Work instructions
Transcribe the records that follow in their entirety, omitting any pictures.

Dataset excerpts
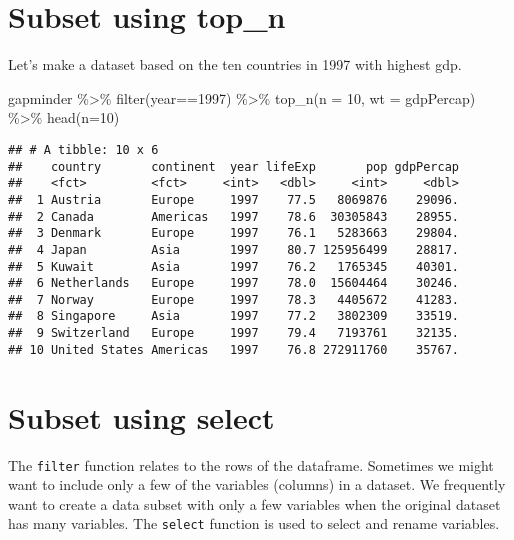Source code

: \documentclass[
]{book}
\newenvironment{Shaded}{\begin{snugshade}}{\end{snugshade}}
\newcommand{\AttributeTok}[1]{\textcolor[rgb]{0.77,0.63,0.00}{#1}}
\newcommand{\DecValTok}[1]{\textcolor[rgb]{0.00,0.00,0.81}{#1}}
\newcommand{\FunctionTok}[1]{\textcolor[rgb]{0.00,0.00,0.00}{#1}}
\newcommand{\NormalTok}[1]{#1}
\newcommand{\SpecialCharTok}[1]{\textcolor[rgb]{0.00,0.00,0.00}{#1}}
\begin{document}
\hypertarget{subset-using-top_n}{%
\section{Subset using top\_n}\label{subset-using-top_n}}

Let's make a dataset based on the ten countries in 1997 with highest gdp.

\begin{Shaded}
\begin{Highlighting}[]
\NormalTok{gapminder }\SpecialCharTok{\%\textgreater{}\%} 
  \FunctionTok{filter}\NormalTok{(year}\SpecialCharTok{==}\DecValTok{1997}\NormalTok{) }\SpecialCharTok{\%\textgreater{}\%}
  \FunctionTok{top\_n}\NormalTok{(}\AttributeTok{n =} \DecValTok{10}\NormalTok{, }\AttributeTok{wt =}\NormalTok{ gdpPercap) }\SpecialCharTok{\%\textgreater{}\%}
  \FunctionTok{head}\NormalTok{(}\AttributeTok{n=}\DecValTok{10}\NormalTok{)}
\end{Highlighting}
\end{Shaded}

\begin{verbatim}
## # A tibble: 10 x 6
##    country       continent  year lifeExp       pop gdpPercap
##    <fct>         <fct>     <int>   <dbl>     <int>     <dbl>
##  1 Austria       Europe     1997    77.5   8069876    29096.
##  2 Canada        Americas   1997    78.6  30305843    28955.
##  3 Denmark       Europe     1997    76.1   5283663    29804.
##  4 Japan         Asia       1997    80.7 125956499    28817.
##  5 Kuwait        Asia       1997    76.2   1765345    40301.
##  6 Netherlands   Europe     1997    78.0  15604464    30246.
##  7 Norway        Europe     1997    78.3   4405672    41283.
##  8 Singapore     Asia       1997    77.2   3802309    33519.
##  9 Switzerland   Europe     1997    79.4   7193761    32135.
## 10 United States Americas   1997    76.8 272911760    35767.
\end{verbatim}

\hypertarget{subset-using-select}{%
\section{Subset using select}\label{subset-using-select}}

The \texttt{filter} function relates to the rows of the dataframe. Sometimes we might want to include only a few of the variables (columns) in a dataset. We frequently want to create a data subset with only a few variables when the original dataset has many variables. The \texttt{select} function is used to select and rename variables.
\end{document}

Task response
Source code

: \documentclass[
]{book}
\newenvironment{Shaded}{\begin{snugshade}}{\end{snugshade}}
\newcommand{\AttributeTok}[1]{\textcolor[rgb]{0.77,0.63,0.00}{#1}}
\newcommand{\DecValTok}[1]{\textcolor[rgb]{0.00,0.00,0.81}{#1}}
\newcommand{\FunctionTok}[1]{\textcolor[rgb]{0.00,0.00,0.00}{#1}}
\newcommand{\NormalTok}[1]{#1}
\newcommand{\SpecialCharTok}[1]{\textcolor[rgb]{0.00,0.00,0.00}{#1}}
\begin{document}
\hypertarget{subset-using-top_n}{%
\section{Subset using top\_n}\label{subset-using-top_n}}

Let's make a dataset based on the ten countries in 1997 with highest gdp.

\begin{Shaded}
\begin{Highlighting}[]
\NormalTok{gapminder }\SpecialCharTok{\%\textgreater{}\%} 
  \FunctionTok{filter}\NormalTok{(year}\SpecialCharTok{==}\DecValTok{1997}\NormalTok{) }\SpecialCharTok{\%\textgreater{}\%}
  \FunctionTok{top\_n}\NormalTok{(}\AttributeTok{n =} \DecValTok{10}\NormalTok{, }\AttributeTok{wt =}\NormalTok{ gdpPercap) }\SpecialCharTok{\%\textgreater{}\%}
  \FunctionTok{head}\NormalTok{(}\AttributeTok{n=}\DecValTok{10}\NormalTok{)}
\end{Highlighting}
\end{Shaded}

\begin{verbatim}
## # A tibble: 10 x 6
##    country       continent  year lifeExp       pop gdpPercap
##    <fct>         <fct>     <int>   <dbl>     <int>     <dbl>
##  1 Austria       Europe     1997    77.5   8069876    29096.
##  2 Canada        Americas   1997    78.6  30305843    28955.
##  3 Denmark       Europe     1997    76.1   5283663    29804.
##  4 Japan         Asia       1997    80.7 125956499    28817.
##  5 Kuwait        Asia       1997    76.2   1765345    40301.
##  6 Netherlands   Europe     1997    78.0  15604464    30246.
##  7 Norway        Europe     1997    78.3   4405672    41283.
##  8 Singapore     Asia       1997    77.2   3802309    33519.
##  9 Switzerland   Europe     1997    79.4   7193761    32135.
## 10 United States Americas   1997    76.8 272911760    35767.
\end{verbatim}

\hypertarget{subset-using-select}{%
\section{Subset using select}\label{subset-using-select}}

The \texttt{filter} function relates to the rows of the dataframe. Sometimes we might want to include only a few of the variables (columns) in a dataset. We frequently want to create a data subset with only a few variables when the original dataset has many variables. The \texttt{select} function is used to select and rename variables.
\end{document}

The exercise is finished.